Indem anderen Systemen mitgeteilt wird, welche Funktionalität ein System bietet, welche Ressourcen es benötigt und wann und wo dieses System verfügbar sein könnte (d.h. welche Fähigkeiten es hat), können Systeme (dynamisch) neu angeordnet oder in mehreren Kontexten wiederverwendet werden, und (physische) Systeme, die die meiste Zeit inaktiv sind, können eine zweite Verwendung finden. Ein Marktplatz oder der Parkplatz eines Supermarkts ist beispielsweise ein Platz, dessen Nutzungsintensität sich ständig ändert. Der Parkplatz kann sonntags leer sein, und ein Marktplatz wird vielleicht nur einmal pro Woche tatsächlich für einen Markt mit Ständen genutzt. In ähnlicher Weise kann die Datenerfassung von Systemen erweitert werden, um zusätzliche Zwecke zu unterstützen. Drohnen, die Bilder zur Überwachung des Verkehrs machen, könnten parallel dazu nützliche Daten über den Zustand von Bäumen, die Nutzung von Dächern oder die Art von Oberflächen liefern.

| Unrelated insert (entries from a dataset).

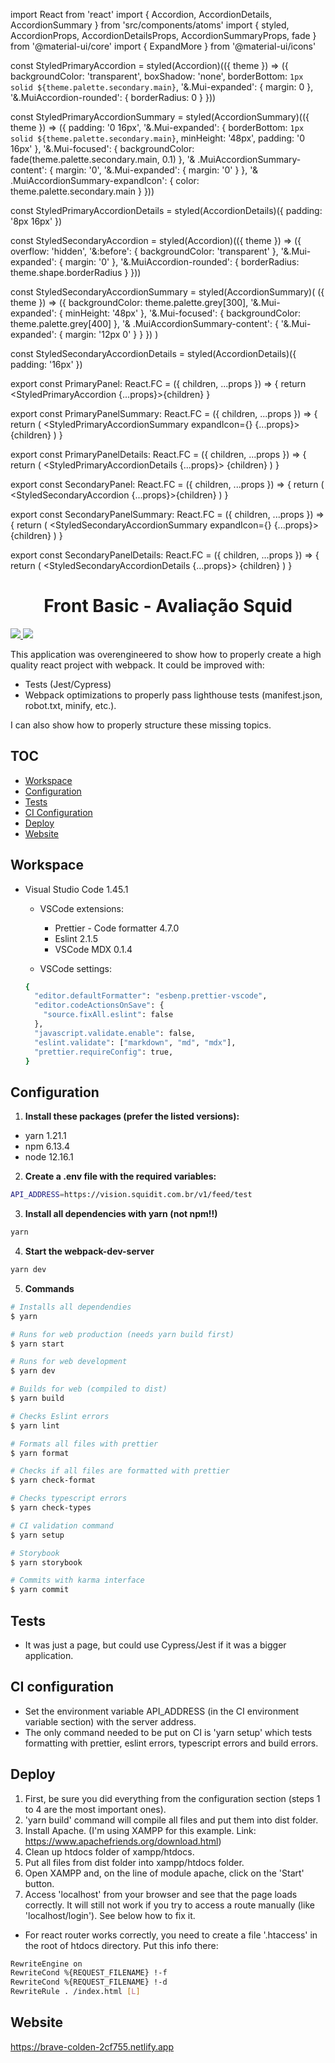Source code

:   
import React from 'react'
import {
  Accordion,
  AccordionDetails,
  AccordionSummary
} from 'src/components/atoms'
import {
  styled,
  AccordionProps,
  AccordionDetailsProps,
  AccordionSummaryProps,
  fade
} from '@material-ui/core'
import { ExpandMore } from '@material-ui/icons'

const StyledPrimaryAccordion = styled(Accordion)(({ theme }) => ({
  backgroundColor: 'transparent',
  boxShadow: 'none',
  borderBottom: `1px solid ${theme.palette.secondary.main}`,
  '&.Mui-expanded': {
    margin: 0
  },
  '&.MuiAccordion-rounded': {
    borderRadius: 0
  }
}))

const StyledPrimaryAccordionSummary = styled(AccordionSummary)(({ theme }) => ({
  padding: '0 16px',
  '&.Mui-expanded': {
    borderBottom: `1px solid ${theme.palette.secondary.main}`,
    minHeight: '48px',
    padding: '0 16px'
  },
  '&.Mui-focused': {
    backgroundColor: fade(theme.palette.secondary.main, 0.1)
  },
  '& .MuiAccordionSummary-content': {
    margin: '0',
    '&.Mui-expanded': {
      margin: '0'
    }
  },
  '& .MuiAccordionSummary-expandIcon': {
    color: theme.palette.secondary.main
  }
}))

const StyledPrimaryAccordionDetails = styled(AccordionDetails)({
  padding: '8px 16px'
})

const StyledSecondaryAccordion = styled(Accordion)(({ theme }) => ({
  overflow: 'hidden',
  '&:before': {
    backgroundColor: 'transparent'
  },
  '&.Mui-expanded': {
    margin: '0'
  },
  '&.MuiAccordion-rounded': {
    borderRadius: theme.shape.borderRadius
  }
}))

const StyledSecondaryAccordionSummary = styled(AccordionSummary)(
  ({ theme }) => ({
    backgroundColor: theme.palette.grey[300],
    '&.Mui-expanded': {
      minHeight: '48px'
    },
    '&.Mui-focused': {
      backgroundColor: theme.palette.grey[400]
    },
    '& .MuiAccordionSummary-content': {
      '&.Mui-expanded': {
        margin: '12px 0'
      }
    }
  })
)

const StyledSecondaryAccordionDetails = styled(AccordionDetails)({
  padding: '16px'
})

export const PrimaryPanel: React.FC<AccordionProps> = ({
  children,
  ...props
}) => {
  return <StyledPrimaryAccordion {...props}>{children}</StyledPrimaryAccordion>
}

export const PrimaryPanelSummary: React.FC<AccordionSummaryProps> = ({
  children,
  ...props
}) => {
  return (
    <StyledPrimaryAccordionSummary expandIcon={<ExpandMore />} {...props}>
      {children}
    </StyledPrimaryAccordionSummary>
  )
}

export const PrimaryPanelDetails: React.FC<AccordionDetailsProps> = ({
  children,
  ...props
}) => {
  return (
    <StyledPrimaryAccordionDetails {...props}>
      {children}
    </StyledPrimaryAccordionDetails>
  )
}

export const SecondaryPanel: React.FC<AccordionProps> = ({
  children,
  ...props
}) => {
  return (
    <StyledSecondaryAccordion {...props}>{children}</StyledSecondaryAccordion>
  )
}

export const SecondaryPanelSummary: React.FC<AccordionSummaryProps> = ({
  children,
  ...props
}) => {
  return (
    <StyledSecondaryAccordionSummary expandIcon={<ExpandMore />} {...props}>
      {children}
    </StyledSecondaryAccordionSummary>
  )
}

export const SecondaryPanelDetails: React.FC<AccordionDetailsProps> = ({
  children,
  ...props
}) => {
  return (
    <StyledSecondaryAccordionDetails {...props}>
      {children}
    </StyledSecondaryAccordionDetails>
  )
}
  <h1 align="center">
  Front Basic - Avaliação Squid
</h1>

<a align="center" href="./CHANGELOG.md">
  <img src="https://img.shields.io/badge/version-1.0.0-blue" />
</a>

<a align="center" href="https://travis-ci.com/github/DanielFerrariR/front-basic">
  <img src="https://travis-ci.com/DanielFerrariR/front-basic.svg?branch=master" />
</a>

This application was overengineered to show how to properly create a high quality react project with webpack. It could be improved with:

- Tests (Jest/Cypress)
- Webpack optimizations to properly pass lighthouse tests (manifest.json, robot.txt, minify, etc.).

I can also show how to properly structure these missing topics.

## TOC

- [Workspace](#workspace)
- [Configuration](#configuration)
- [Tests](#tests)
- [CI Configuration](#ci-configuration)
- [Deploy](#deploy)
- [Website](#website)

## Workspace

- Visual Studio Code 1.45.1

  - VSCode extensions:

    - Prettier - Code formatter 4.7.0
    - Eslint 2.1.5
    - VSCode MDX 0.1.4

  - VSCode settings:

  ```sh
  {
    "editor.defaultFormatter": "esbenp.prettier-vscode",
    "editor.codeActionsOnSave": {
      "source.fixAll.eslint": false
    },
    "javascript.validate.enable": false,
    "eslint.validate": ["markdown", "md", "mdx"],
    "prettier.requireConfig": true,
  }
  ```

## Configuration

1. **Install these packages (prefer the listed versions):**

- yarn 1.21.1
- npm 6.13.4
- node 12.16.1

2. **Create a .env file with the required variables:**

```sh
API_ADDRESS=https://vision.squidit.com.br/v1/feed/test
```

3. **Install all dependencies with yarn (not npm!!)**

```sh
yarn
```

4. **Start the webpack-dev-server**

```sh
yarn dev
```

5. **Commands**

```bash
# Installs all dependendies
$ yarn

# Runs for web production (needs yarn build first)
$ yarn start

# Runs for web development
$ yarn dev

# Builds for web (compiled to dist)
$ yarn build

# Checks Eslint errors
$ yarn lint

# Formats all files with prettier
$ yarn format

# Checks if all files are formatted with prettier
$ yarn check-format

# Checks typescript errors
$ yarn check-types

# CI validation command
$ yarn setup

# Storybook
$ yarn storybook

# Commits with karma interface
$ yarn commit
```

## Tests

- It was just a page, but could use Cypress/Jest if it was a bigger application.

## CI configuration

- Set the environment variable API_ADDRESS (in the CI environment variable section) with the server address.
- The only command needed to be put on CI is 'yarn setup' which tests formatting with prettier, eslint errors, typescript errors and build errors.

## Deploy

1. First, be sure you did everything from the configuration section (steps 1 to 4 are the most important ones).
2. 'yarn build' command will compile all files and put them into dist folder.
3. Install Apache. (I'm using XAMPP for this example. Link: <https://www.apachefriends.org/download.html>)
4. Clean up htdocs folder of xampp/htdocs.
5. Put all files from dist folder into xampp/htdocs folder.
6. Open XAMPP and, on the line of module apache, click on the 'Start' button.
7. Access 'localhost' from your browser and see that the page loads correctly. It will still not work if you try to access a route manually (like 'localhost/login'). See below how to fix it.

- For react router works correctly, you need to create a file '.htaccess' in the root of htdocs directory. Put this info there:

```bash
RewriteEngine on
RewriteCond %{REQUEST_FILENAME} !-f
RewriteCond %{REQUEST_FILENAME} !-d
RewriteRule . /index.html [L]
```

## Website

<https://brave-colden-2cf755.netlify.app>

Abbildung 1: Abstrakter Überblick über unser Beispielsystem für die blaue und grüne Infrastruktur einer Smart City.

Abbildung 1 zeigt eine Übersicht über ein mögliches System der Systeme in einer Smart City, das verschiedene miteinander vernetzte Komponenten zur Anpassung der Stadt an den Klimawandel nutzt. Die Einführung von Systemen der Systeme in städtischen Kontexten bringt einige ganz besondere Herausforderungen mit sich. Große Städte haben in der Regel komplexe Strukturen und viele Stakeholder, die einerseits bei der Gestaltung berücksichtigt werden müssen und andererseits selbst Akteure sind, die das Stadtklima beeinflussen. Außerdem ist die Flächennutzung der einzelnen Gebiete vorgegeben und nur schwer zu ändern, besonders wenn das Ziel darin besteht, mehr Grünflächen zu schaffen.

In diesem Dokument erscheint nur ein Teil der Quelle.